Americans are Worried About the Food Chain – Here is How it was Built

Americans are Worried About the Food Chain – Here is How it was Built

Larry Holzwarth - May 24, 2020

Americans are Worried About the Food Chain – Here is How it was Built
Studies have shown American fast-food companies have long targeted food deserts. Wikimedia

18. Fast food companies often exploit food deserts

In both urban and rural food deserts, fast food chains and convenience stores offering processed and packaged prepared foods often abound. Both take advantage of the reduced mobility found in food deserts, where a trip to a supermarket is time-consuming and less convenient. The convenience stores often present some of the same items found at supermarkets, but at much higher prices. Food deserts are often found in less-educated communities, where knowledge of adequate nutrition is less commonly found. Food deserts were the creation of both the shift to the suburbs and the shaping of the food distribution chain during the late 20th century.

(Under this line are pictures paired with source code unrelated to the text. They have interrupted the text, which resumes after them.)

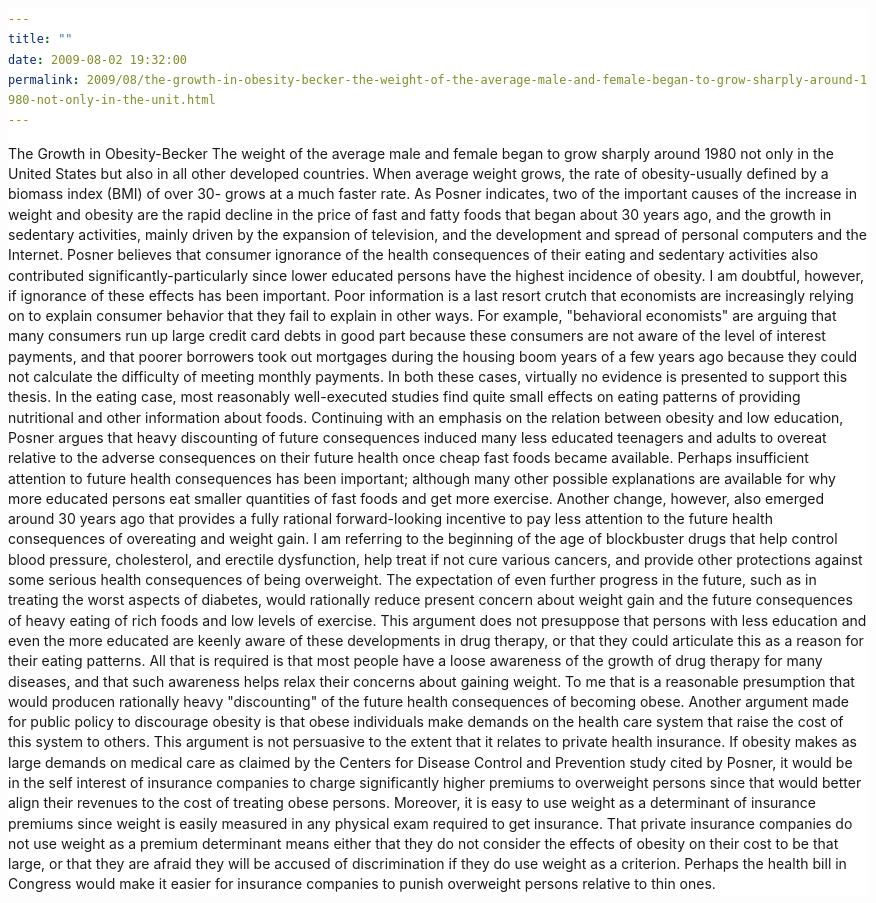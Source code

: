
 ```yaml
---
title: ""
date: 2009-08-02 19:32:00
permalink: 2009/08/the-growth-in-obesity-becker-the-weight-of-the-average-male-and-female-began-to-grow-sharply-around-1980-not-only-in-the-unit.html
---
```

The Growth in Obesity-Becker
The weight of the average male and female began to grow sharply around 1980 not only in the United States but also in all other developed countries. When average weight grows, the rate of obesity-usually defined by a biomass index (BMI) of over 30- grows at a much faster rate. As Posner indicates, two of the important causes of the increase in weight and obesity are the rapid decline in the price of fast and fatty foods that began about 30 years ago, and the growth in sedentary activities, mainly driven by the expansion of television, and the development and spread of personal computers and the Internet.
Posner believes that consumer ignorance of the health consequences of their eating and sedentary activities also contributed significantly-particularly since lower educated persons have the highest incidence of obesity. I am doubtful, however, if ignorance of these effects has been important. Poor information is a last resort crutch that economists are increasingly relying on to explain consumer behavior that they fail to explain in other ways. For example, "behavioral economists" are arguing that many consumers run up large credit card debts in good part because these consumers are not aware of the level of interest payments, and that poorer borrowers took out mortgages during the housing boom years of a few years ago because they could not calculate the difficulty of meeting monthly payments. In both these cases, virtually no evidence is presented to support this thesis. In the eating case, most reasonably well-executed studies find quite small effects on eating patterns of providing nutritional and other information about foods.
Continuing with an emphasis on the relation between obesity and low education, Posner argues that heavy discounting of future consequences induced many less educated teenagers and adults to overeat relative to the adverse consequences on their future health once cheap fast foods became available. Perhaps insufficient attention to future health consequences has been important; although many other possible explanations are available for why more educated persons eat smaller quantities of fast foods and get more exercise. 
Another change, however, also emerged around 30 years ago that provides a fully rational forward-looking incentive to pay less attention to the future health consequences of overeating and weight gain. I am referring to the beginning of the age of blockbuster drugs that help control blood pressure, cholesterol, and erectile dysfunction, help treat if not cure various cancers, and provide other protections against some serious health consequences of being overweight. The expectation of even further progress in the future, such as in treating the worst aspects of diabetes, would rationally reduce present concern about weight gain and the future consequences of heavy eating of rich foods and low levels of exercise.
This argument does not presuppose that persons with less education and even the more educated are keenly aware of these developments in drug therapy, or that they could articulate this as a reason for their eating patterns. All that is required is that most people have a loose awareness of the growth of drug therapy for many diseases, and that such awareness helps relax their concerns about gaining weight. To me that is a reasonable presumption that would producen rationally heavy "discounting" of the future health consequences of becoming obese.
Another argument made for public policy to discourage obesity is that obese individuals make demands on the health care system that raise the cost of this system to others. This argument is not persuasive to the extent that it relates to private health insurance. If obesity makes as large demands on medical care as claimed by the Centers for Disease Control and Prevention study cited by Posner, it would be in the self interest of insurance companies to charge significantly higher premiums to overweight persons since that would better align their revenues to the cost of treating obese persons. Moreover, it is easy to use weight as a determinant of insurance premiums since weight is easily measured in any physical exam required to get insurance. That private insurance companies do not use weight as a premium determinant means either that they do not consider the effects of obesity on their cost to be that large, or that they are afraid they will be accused of discrimination if they do use weight as a criterion. Perhaps the health bill in Congress would make it easier for insurance companies to punish overweight persons relative to thin ones.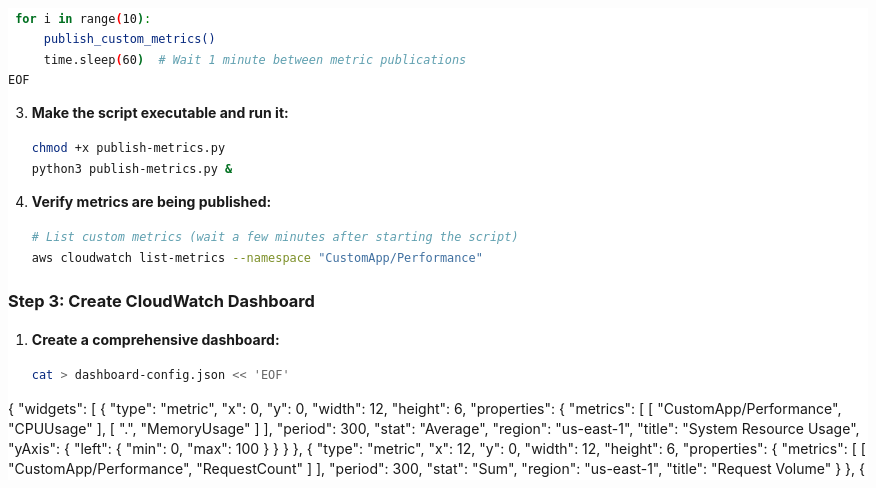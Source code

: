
   ```bash
    for i in range(10):
        publish_custom_metrics()
        time.sleep(60)  # Wait 1 minute between metric publications
EOF
   ```

3. **Make the script executable and run it:**
   ```bash
   chmod +x publish-metrics.py
   python3 publish-metrics.py &
   ```

4. **Verify metrics are being published:**
   ```bash
   # List custom metrics (wait a few minutes after starting the script)
   aws cloudwatch list-metrics --namespace "CustomApp/Performance"
   ```

### Step 3: Create CloudWatch Dashboard

1. **Create a comprehensive dashboard:**
   ```bash
   cat > dashboard-config.json << 'EOF'
{
    "widgets": [
        {
            "type": "metric",
            "x": 0,
            "y": 0,
            "width": 12,
            "height": 6,
            "properties": {
                "metrics": [
                    [ "CustomApp/Performance", "CPUUsage" ],
                    [ ".", "MemoryUsage" ]
                ],
                "period": 300,
                "stat": "Average",
                "region": "us-east-1",
                "title": "System Resource Usage",
                "yAxis": {
                    "left": {
                        "min": 0,
                        "max": 100
                    }
                }
            }
        },
        {
            "type": "metric",
            "x": 12,
            "y": 0,
            "width": 12,
            "height": 6,
            "properties": {
                "metrics": [
                    [ "CustomApp/Performance", "RequestCount" ]
                ],
                "period": 300,
                "stat": "Sum",
                "region": "us-east-1",
                "title": "Request Volume"
            }
        },
        {
   ```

Several studies by government agencies and universities at the beginning of the 21st century found a disproportionate number of fast-food restaurants and convenience stores in urban areas otherwise designated food deserts by the USDA. A study of demographics in New Orleans found neighborhoods which were predominantly black averaged 2.4 fast-food restaurants per square mile, while those predominantly white averaged 1.5. Studies in other American cities indicated fast-food companies in the 1980s and 1990s deliberately targeted food deserts, where the absence of large supermarkets widens their potential customer base.